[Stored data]
--- --- ---
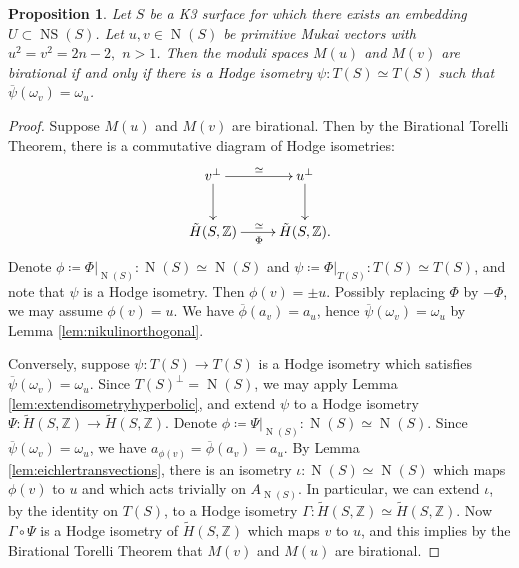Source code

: \documentclass[11pt,twoside]{amsart}
\numberwithin{equation}{section}
\newtheorem{proposition}[dummy]{Proposition}
\theoremstyle{definition}
\theoremstyle{plain}
\newcommand{\Z}{\ensuremath{\mathbb{Z}}}
\def\NS{\operatorname{NS}}
\def\N{\operatorname{N}}
\begin{document}
\begin{proposition}\label{prop:birationaliffcaldararuclass}
    Let $S$ be a K3 surface for which there exists an embedding $U\subset \NS(S)$. Let $u,v\in \operatorname{N}(S)$ be primitive Mukai vectors with $u^2=v^2=2n-2,$ $n>1$. Then the moduli spaces $M(u)$ and $M(v)$ are birational if and only if there is a Hodge isometry $\psi:T(S)\simeq T(S)$ such that $\overline{\psi}(\omega_v) = \omega_u$.
\end{proposition}
\begin{proof}
    Suppose $M(u)$ and $M(v)$ are birational. Then by the Birational Torelli Theorem, there is a commutative diagram of Hodge isometries:
    \begin{equation}
        \xymatrix{
        v^\perp \ar[d] \ar^\simeq[r] & u^\perp \ar[d]\\
        \tilde{H}(S,\Z) \ar^\simeq_\Phi[r] & \tilde{H}(S,\Z).
        }
    \end{equation}
    Denote $\phi\coloneqq \Phi|_{\N(S)}: \N(S)\simeq \N(S)$ and $\psi\coloneqq \Phi|_{T(S)}: T(S)\simeq T(S)$, and note that $\psi$ is a Hodge isometry. Then $\phi(v) = \pm u$. Possibly replacing $\Phi$ by $-\Phi$, we may assume $\phi(v) = u$. We have $\overline{\phi}(a_v)=a_u$, hence $\overline{\psi}(\omega_v) = \omega_u$ by Lemma \ref{lem:nikulinorthogonal}.

    Conversely, suppose $\psi: T(S)\to T(S)$ is a Hodge isometry which satisfies $\overline{\psi}(\omega_v) = \omega_u$. Since $T(S)^\perp = \N(S)$, we may apply Lemma \ref{lem:extendisometryhyperbolic}, and extend $\psi$ to a Hodge isometry $\Psi:
    \tilde{H}(S,\Z)\to \tilde{H}(S,\Z)$. Denote $\phi\coloneqq\Psi|_{\N(S)}: \N(S)\simeq \N(S)$. 
    Since $\overline{\psi}(\omega_v) = \omega_u$, we have $a_{\phi(v)} = \overline{\phi}(a_{v}) = a_u$. By Lemma \ref{lem:eichlertransvections}, there is an isometry $\iota: \N(S)\simeq \N(S)$ which maps $\phi(v)$ to $u$ and which acts trivially on $A_{\N(S)}$. In particular, we can extend $\iota$, by the identity on $T(S)$, to a Hodge isometry  $\Gamma: \tilde{H}(S,\Z)\simeq \tilde{H}(S,\Z)$. Now $\Gamma\circ \Psi$ is a Hodge isometry of $\tilde{H}(S,\Z)$ which maps $v$ to $u$, and this implies by the Birational Torelli Theorem that $M(v)$ and $M(u)$ are birational.
\end{proof}
\end{document}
--- --- ---
#### What the task asks
Once a line of the records is found to contain "coloneqq", copy it out.

#### Task result
    Denote $\phi\coloneqq \Phi|_{\N(S)}: \N(S)\simeq \N(S)$ and $\psi\coloneqq \Phi|_{T(S)}: T(S)\simeq T(S)$, and note that $\psi$ is a Hodge isometry. Then $\phi(v) = \pm u$. Possibly replacing $\Phi$ by $-\Phi$, we may assume $\phi(v) = u$. We have $\overline{\phi}(a_v)=a_u$, hence $\overline{\psi}(\omega_v) = \omega_u$ by Lemma \ref{lem:nikulinorthogonal}.
    \tilde{H}(S,\Z)\to \tilde{H}(S,\Z)$. Denote $\phi\coloneqq\Psi|_{\N(S)}: \N(S)\simeq \N(S)$. 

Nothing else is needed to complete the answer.